我怎么感觉这个是一个bug啊? 当时没有被检测出来吗; 比如

1 1 0  
0 0 0

这样一个grid;

那么一开始UF给分的就是(转换成为2D表示):

0 1 0  
0 0 0

结果就认为(0, 0)这个点跟其他的0cell都连起来了; 确认过代码, 真的是这个实现;

反正这题肯定不能这么写;

union water first

另外关于怎么想到这个initial water union的方法, 一个简单的就是, 这些题其实都是island类的题目, 有明确的boundary, 这种情况下在初始化的时候, 就想到在constructor里面把其中的一个类别(water or land)用不分配独立ID的方式先implicit的union在一起;

这题我就把这些water默认给-1算了, 为了跟有效ID区间进行区分;

注意这个water判断只需要应用到parent的初始化上面就行了; rank和size其实不用管: water里面的格子反正后面也不会给他们union了, 所以rank和size就都给默认值(0和1)就行了, 无所谓;

最后调了半天也是AC了, 速度是27(NA);

在调的过程中发现LeetCode200那个写法, 如果说water全都给ID 0, 其实是无所谓的, 因为我们最后永远不会对water cell进行query; 所以即使是出现这样的parent数组:

0 1 0  
0 0 0

实际上我们最后唯一的一个union就是(0, 0)和(0, 1)之间的, (0, 0)位置存储的rank和size其实也是正确的;

当然, 还是像我这里这样明确的用-1来区分有效ID范围我感觉还是更安全一些;

不过类似LeetCode200那个写法, 我这里还是要注意, 不要对water cell进行find之类的操作; 这个一开始也是主要的一个bug;

写这个UF的时候, 我还是非常希望不保留一个封装, 比如, 我不希望UF返回一个cell对应的id, 因为以前讲过, 这个id应该是internal的;
所以我就这样设计了这么一个collect函数, 这个函数的参数表用数组+size这样的经典组合来实现一个可变长度的接口, 因为一个0cell的有效neighbor可能是4个, 也可能不到4个(出界);

最后看来用1D的UF internal来实现2D的接口, 最后并不会让client代码复杂多少; 相反, 回忆上一次实现完整的2D接口的UF, 倒是非常麻烦; 所以这个办法实际上是更好的;

这里的这个UF是一个相当完整的实现, 大部分有用的功能都提供了;

不过代码确实是有点长; 真正面试的时候除非飞速把UF的boilerplate代码写出来, 不然估计是写不完的;

count维护方式稍微注意一下, 包括constructor里面的初始化; 我知道不难, 不过这个变量我实现的比较少, 就怕手生.

UNFINISHED

editorial

Approach #1: (Naive) Depth First Search [Time Limit Exceeded]

Intuition

For each 0 in the grid, let's temporarily change it to a 1, then count the size of the group from that square.

Algorithm

For each 0, change it to a 1, then do a depth first search to find the size of that component. The answer is the maximum size component found.

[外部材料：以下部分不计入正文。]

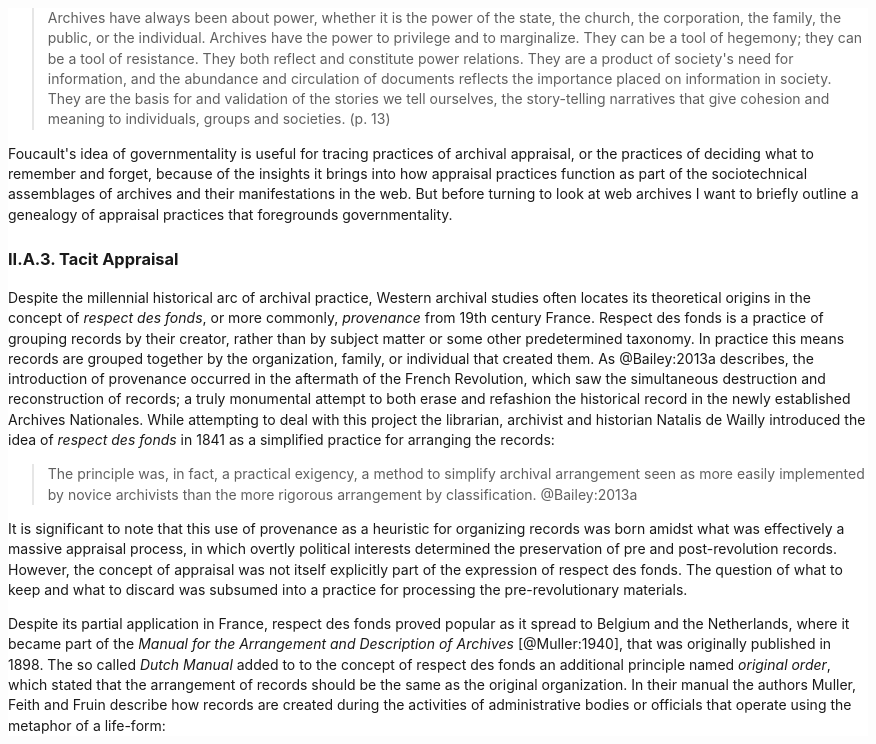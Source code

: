 > Archives have always been about power, whether it is the power of the state, 
> the church, the corporation, the family, the public, or the individual. 
> Archives have the power to privilege and to marginalize. They can be a tool
> of hegemony; they can be a tool of resistance. They both reflect and 
> constitute power relations. They are a product of society's need for
> information, and the abundance and circulation of documents reflects the
> importance placed on information in society. They are the basis for and
> validation of the stories we tell ourselves, the story-telling narratives 
> that give cohesion and meaning to individuals, groups and societies.
> (p. 13)

Foucault's idea of governmentality is useful for tracing practices of archival
appraisal, or the practices of deciding what to remember and forget, because of
the insights it brings into how appraisal practices function as part of the
sociotechnical assemblages of archives and their manifestations in the web. But
before turning to look at web archives I want to briefly outline a genealogy of
appraisal practices that foregrounds governmentality.

###  II.A.3. Tacit Appraisal

Despite the millennial historical arc of archival practice, Western archival
studies often locates its theoretical origins in the concept of *respect des
fonds*, or more commonly, *provenance* from 19th century France. Respect des
fonds is a practice of grouping records by their creator, rather than by subject
matter or some other predetermined taxonomy. In practice this means records are
grouped together by the organization, family, or individual that created them.
As @Bailey:2013a describes, the introduction of provenance occurred in the
aftermath of the French Revolution, which saw the simultaneous destruction and
reconstruction of records; a truly monumental attempt to both erase and
refashion the historical record in the newly established Archives Nationales.
While attempting to deal with this project the librarian, archivist and
historian Natalis de Wailly introduced the idea of *respect des fonds* in 1841
as a simplified practice for arranging the records:

> The principle was, in fact, a practical exigency, a method to 
> simplify archival arrangement seen as more easily implemented
> by novice archivists than the more rigorous arrangement by 
> classification. @Bailey:2013a

It is significant to note that this use of provenance as a heuristic for organizing records was born amidst what was effectively a massive appraisal process, in which overtly political interests determined the preservation of pre and post-revolution records. However, the concept of appraisal was not itself explicitly part of the expression of respect des fonds. The question of what to keep and what to discard was subsumed into a practice for processing the pre-revolutionary materials.

Despite its partial application in France, respect des fonds proved popular as
it spread to Belgium and the Netherlands, where it became part of the *Manual
for the Arrangement and Description of Archives* [@Muller:1940], that was
originally published in 1898. The so called *Dutch Manual* added to to the
concept of respect des fonds an additional principle named *original order*,
which stated that the arrangement of records should be the same as the original
organization. In their manual the authors Muller, Feith and Fruin describe how
records are created during the activities of administrative bodies or officials
that operate using the metaphor of a life-form:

Of course, if there is no 0 in the grid, then the answer is the size of the whole grid.

class Solution {  
    int[] dr = new int[]{-1, 0, 1, 0};  
    int[] dc = new int[]{0, -1, 0, 1};  

    public int largestIsland(int[][] grid) {  
        int N = grid.length;  

        int ans = 0;  
        boolean hasZero = false;  
        for (int r = 0; r < N; ++r)  
            for (int c = 0; c < N; ++c)  
                if (grid[r][c] == 0) {  
                    hasZero = true;  
                    grid[r][c] = 1;  
                    ans = Math.max(ans, check(grid, r, c));  
                    grid[r][c] = 0;  
                }  

        return hasZero ? ans : N*N;  
    }  

    public int check(int[][] grid, int r0, int c0) {  
        int N = grid.length;  
        Stack<Integer> stack = new Stack();  
        Set<Integer> seen = new HashSet();  
        stack.push(r0 * N + c0);  
        seen.add(r0 * N + c0);  

        while (!stack.isEmpty()) {  
            int code = stack.pop();  
            int r = code / N, c = code % N;  
            for (int k = 0; k < 4; ++k) {  
                int nr = r + dr[k], nc = c + dc[k];  
                if (!seen.contains(nr * N + nc) && 0 <= nr && nr < N &&  
                        0 <= nc && nc < N && grid[nr][nc] == 1) {  
                    stack.push(nr * N + nc);  
                    seen.add(nr * N + nc);  
                }  
            }  
        }  

        return seen.size();  
    }  
}

没有太多滑头, 基本是一个穷搜的过程; Stack写DFS, 也是awice喜欢干的事情;

Approach #2: Component Sizes [Accepted]

Intuition

As in the previous solution, we check every 0. However, we also store the size of each group, so that we do not have to use depth-first search to repeatedly calculate the same size.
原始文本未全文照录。